Firms Advised to Audit 'Unnecessary Meetings'
Productivity experts are advocating for companies to conduct systematic meeting audits to reclaim time and budget. One analysis found that a weekly one-hour meeting with 10 mid-level employees can cost a company approximately $50,000 annually. The proposed solution involves cataloging all recurring meetings and replacing synchronous status updates with asynchronous communication tools like Slack or shared documents.
- The shift to remote and hybrid work has caused the number of meetings to triple since 2020, with the average employee now spending 11.3 hours per week in them. - Unproductive meetings cost U.S. businesses an estimated $259 billion annually.
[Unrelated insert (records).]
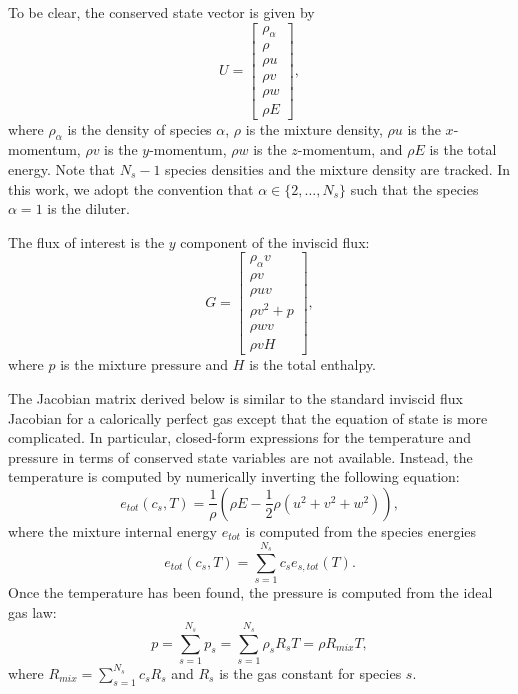 To be clear, the conserved state vector is given by
%
\begin{equation*}
U = \left[ \begin{array}{c}
\rho_{\alpha} \\
\rho \\
\rho u\\
\rho v \\
\rho w \\
\rho E
\end{array} \right],
\end{equation*}
%
where $\rho_{\alpha}$ is the density of species $\alpha$, $\rho$ is
the mixture density, $\rho u$ is the $x$-momentum, $\rho v$ is the
$y$-momentum, $\rho w$ is the $z$-momentum, and $\rho E$ is the total
energy.  Note that $N_s-1$ species densities and the mixture density
are tracked.  In this work, we adopt the convention that $\alpha \in
\{2, \ldots, N_s\}$ such that the species $\alpha = 1$ is the diluter.

The flux of interest is the $y$ component of the inviscid flux:
%
\begin{equation*}
G = \left[ \begin{array}{c}
\rho_{\alpha} v \\
\rho v \\
\rho u v\\
\rho v^2 + p \\
\rho w v \\
\rho v H
\end{array} \right],
\end{equation*}
%
where $p$ is the mixture pressure and $H$ is the total enthalpy.

The Jacobian matrix derived below is similar to the standard inviscid
flux Jacobian for a calorically perfect gas except that the equation
of state is more complicated.  In particular, closed-form expressions
for the temperature and pressure in terms of conserved state variables
are not available.  Instead, the temperature is computed by
numerically inverting the following equation:
%
\begin{equation}
\label{eqn:etot_T}
e_{tot}(c_s, T) = \frac{1}{\rho} \left( \rho E - \frac{1}{2} \rho (u^2 + v^2 + w^2) \right),
\end{equation}
% 
where the mixture internal energy $e_{tot}$ is computed from the
species energies
%
\begin{equation*}
e_{tot}(c_s, T) = \sum_{s=1}^{N_s} c_s e_{s,tot}(T).
\end{equation*}
%
Once the temperature has been found, the pressure is computed from the
ideal gas law:
%
\begin{equation*}
p = \sum_{s=1}^{N_s} p_s = \sum_{s=1}^{N_s} \rho_s R_s T = \rho R_{mix} T,
\end{equation*}
%
where $R_{mix} = \sum_{s=1}^{N_s} c_s R_s$ and $R_s$ is the gas
constant for species $s$.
Globally, 35% of all business meetings are considered a waste of time. - The burden is not evenly distributed; upper management spends about 50% of their working hours in meetings, while middle management spends around 35% of their time in them. - In response, several major tech companies have taken drastic measures. Shopify executed a "calendar purge" by deleting recurring meetings and banning them entirely on Wednesdays, while Asana ran a "meetings doomsday" experiment where employees deleted all meetings and only added back the most critical ones, saving participants 11 hours per month. - Excessive meetings are a primary driver of "meeting fatigue," which disrupts the "deep work" necessary for productivity and contributes to employee burnout. 65% of employees report that meetings prevent them from completing their own work. - Other strategies being implemented to reclaim focus time include Slack's "Focus Fridays" and company-wide "no-meeting days," which Asana also practices. - The average workday has increased by 1.4 hours since February 2020, with professionals now working an average of 44.6 hours per week. - Beyond asynchronous tools, some companies are using AI-powered conversation intelligence to automatically summarize meetings and create action items, allowing some employees to skip attending altogether.